From Go There, 2014-18 © Andrey Ivanov

A hundred photographic heroines
What do Sophie Calle, Rineke Dijkstra, Susan Meiselas, and Hannah Starkey all have in common? They’re all on the list of 100 contemporary women photographers picked out by the UK’s Royal Photographic Society, after an open call for nominations. Over 1300 photographers were recommended to the organisation by the general public, which was slimmed down by a judging panel headed up by photographer Rut Blees Luxemburg in a bid to highlight women working in what is still a male-dominated industry.

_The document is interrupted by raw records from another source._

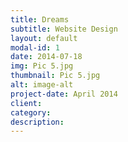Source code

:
 ```yaml
---
title: Dreams
subtitle: Website Design
layout: default
modal-id: 1
date: 2014-07-18
img: Pic 5.jpg
thumbnail: Pic 5.jpg
alt: image-alt
project-date: April 2014
client: 
category: 
description: 
---
```

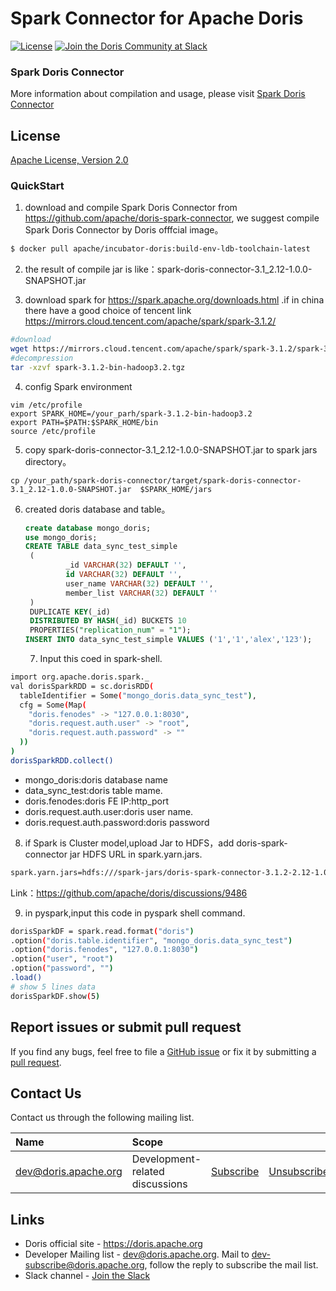 <!--
Licensed to the Apache Software Foundation (ASF) under one
or more contributor license agreements.  See the NOTICE file
distributed with this work for additional information
regarding copyright ownership.  The ASF licenses this file
to you under the Apache License, Version 2.0 (the
"License"); you may not use this file except in compliance
with the License.  You may obtain a copy of the License at

  http://www.apache.org/licenses/LICENSE-2.0

Unless required by applicable law or agreed to in writing,
software distributed under the License is distributed on an
"AS IS" BASIS, WITHOUT WARRANTIES OR CONDITIONS OF ANY
KIND, either express or implied.  See the License for the
specific language governing permissions and limitations
under the License.
-->

# Spark Connector for Apache Doris 

[![License](https://img.shields.io/badge/license-Apache%202-4EB1BA.svg)](https://www.apache.org/licenses/LICENSE-2.0.html)
[![Join the Doris Community at Slack](https://img.shields.io/badge/chat-slack-brightgreen)](https://join.slack.com/t/apachedoriscommunity/shared_invite/zt-11jb8gesh-7IukzSrdea6mqoG0HB4gZg)

### Spark Doris Connector

More information about compilation and usage, please visit [Spark Doris Connector](https://doris.apache.org/ecosystem/spark-doris-connector.html)

## License

[Apache License, Version 2.0](https://www.apache.org/licenses/LICENSE-2.0)

### QuickStart

1. download and compile Spark Doris Connector from  https://github.com/apache/doris-spark-connector, we suggest compile Spark Doris Connector  by Doris offfcial image。

```bash
$ docker pull apache/incubator-doris:build-env-ldb-toolchain-latest
```

2. the result of compile jar is like：spark-doris-connector-3.1_2.12-1.0.0-SNAPSHOT.jar

3. download spark for https://spark.apache.org/downloads.html   .if in china there have a good choice of tencent link  https://mirrors.cloud.tencent.com/apache/spark/spark-3.1.2/

```bash
#download
wget https://mirrors.cloud.tencent.com/apache/spark/spark-3.1.2/spark-3.1.2-bin-hadoop3.2.tgz
#decompression
tar -xzvf spark-3.1.2-bin-hadoop3.2.tgz
```

4. config Spark environment

```shell
vim /etc/profile
export SPARK_HOME=/your_parh/spark-3.1.2-bin-hadoop3.2
export PATH=$PATH:$SPARK_HOME/bin
source /etc/profile
```

5. copy spark-doris-connector-3.1_2.12-1.0.0-SNAPSHOT.jar to spark  jars directory。

```shell
cp /your_path/spark-doris-connector/target/spark-doris-connector-3.1_2.12-1.0.0-SNAPSHOT.jar  $SPARK_HOME/jars
```

6. created  doris database and table。

   ```sql
   create database mongo_doris;
   use mongo_doris;
   CREATE TABLE data_sync_test_simple
    (
            _id VARCHAR(32) DEFAULT '',
            id VARCHAR(32) DEFAULT '',
            user_name VARCHAR(32) DEFAULT '',
            member_list VARCHAR(32) DEFAULT ''
    )
    DUPLICATE KEY(_id)
    DISTRIBUTED BY HASH(_id) BUCKETS 10
    PROPERTIES("replication_num" = "1");
   INSERT INTO data_sync_test_simple VALUES ('1','1','alex','123');
   ```

   7. Input this coed in spark-shell.

```bash
import org.apache.doris.spark._
val dorisSparkRDD = sc.dorisRDD(
  tableIdentifier = Some("mongo_doris.data_sync_test"),
  cfg = Some(Map(
    "doris.fenodes" -> "127.0.0.1:8030",
    "doris.request.auth.user" -> "root",
    "doris.request.auth.password" -> ""
  ))
)
dorisSparkRDD.collect()
```

- mongo_doris:doris database name
- data_sync_test:doris  table mame.
- doris.fenodes:doris FE IP:http_port
- doris.request.auth.user:doris  user name.
- doris.request.auth.password:doris  password

8. if Spark is Cluster model,upload Jar to HDFS，add doris-spark-connector jar HDFS URL in  spark.yarn.jars.

```bash
spark.yarn.jars=hdfs:///spark-jars/doris-spark-connector-3.1.2-2.12-1.0.0.jar
```

Link：https://github.com/apache/doris/discussions/9486

9. in pyspark,input this code in pyspark shell command.

```bash
dorisSparkDF = spark.read.format("doris")
.option("doris.table.identifier", "mongo_doris.data_sync_test")
.option("doris.fenodes", "127.0.0.1:8030")
.option("user", "root")
.option("password", "")
.load()
# show 5 lines data 
dorisSparkDF.show(5)
```

## Report issues or submit pull request

If you find any bugs, feel free to file a [GitHub issue](https://github.com/apache/doris/issues) or fix it by submitting a [pull request](https://github.com/apache/doris/pulls).

## Contact Us

Contact us through the following mailing list.

| Name                                                                          | Scope                           |                                                                 |                                                                     |                                                                              |
|:------------------------------------------------------------------------------|:--------------------------------|:----------------------------------------------------------------|:--------------------------------------------------------------------|:-----------------------------------------------------------------------------|
| [dev@doris.apache.org](mailto:dev@doris.apache.org)     | Development-related discussions | [Subscribe](mailto:dev-subscribe@doris.apache.org)   | [Unsubscribe](mailto:dev-unsubscribe@doris.apache.org)   | [Archives](https://mail-archives.apache.org/mod_mbox/doris-dev/)   |

## Links

* Doris official site - <https://doris.apache.org>
* Developer Mailing list - <dev@doris.apache.org>. Mail to <dev-subscribe@doris.apache.org>, follow the reply to subscribe the mail list.
* Slack channel - [Join the Slack](https://join.slack.com/t/apachedoriscommunity/shared_invite/zt-11jb8gesh-7IukzSrdea6mqoG0HB4gZg)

Fiona Shaw and Deborah Warner © Jillian Edelstein

Claudio Majorana’s Head of the Lion
As a medical student specialising in youth and cognitive neuroscience, Claudio Majorana is not a typical documentary photographer. Having grown up with a mother in fine arts and a father in medicine, his attraction to the symbiosis between art and science was initiated at a young age, and his interest in photography – an artistic medium rooted in scientific process – came to him naturally. When Majorana was accepted into medical school at 19, he also began photographing voraciously. In the summer of 2011, he encountered a group of kids in the suburbs of Catania, his hometown in Sicily, and began documenting moments in their daily life, rooted in skateboarding culture and the general struggles and raucous habits that colour adolescent life.

From Head of the Lion © Claudio Majorana

John Myers’ Looking at the Overlooked
John Myers is back with new book called Looking at the Overlooked – a good title for a photographer who specialises in images of the unremarkable, and who himself nearly fell from photographic history. Working in Britain’s post-industrial Midlands from 1973-1981, Myers created an archive of the unspectacular that attracted attention at the time but then lay undisturbed for 30 years until a chance meeting with a curator. Looking at the Overlooked is a glorious compendium of “the claustrophobia of the suburban landscape in the 1970s”, focusing in on substations, shops, houses, televisions, and so-called “landscapes without incident” – or as Myers puts it, “boring photographs”.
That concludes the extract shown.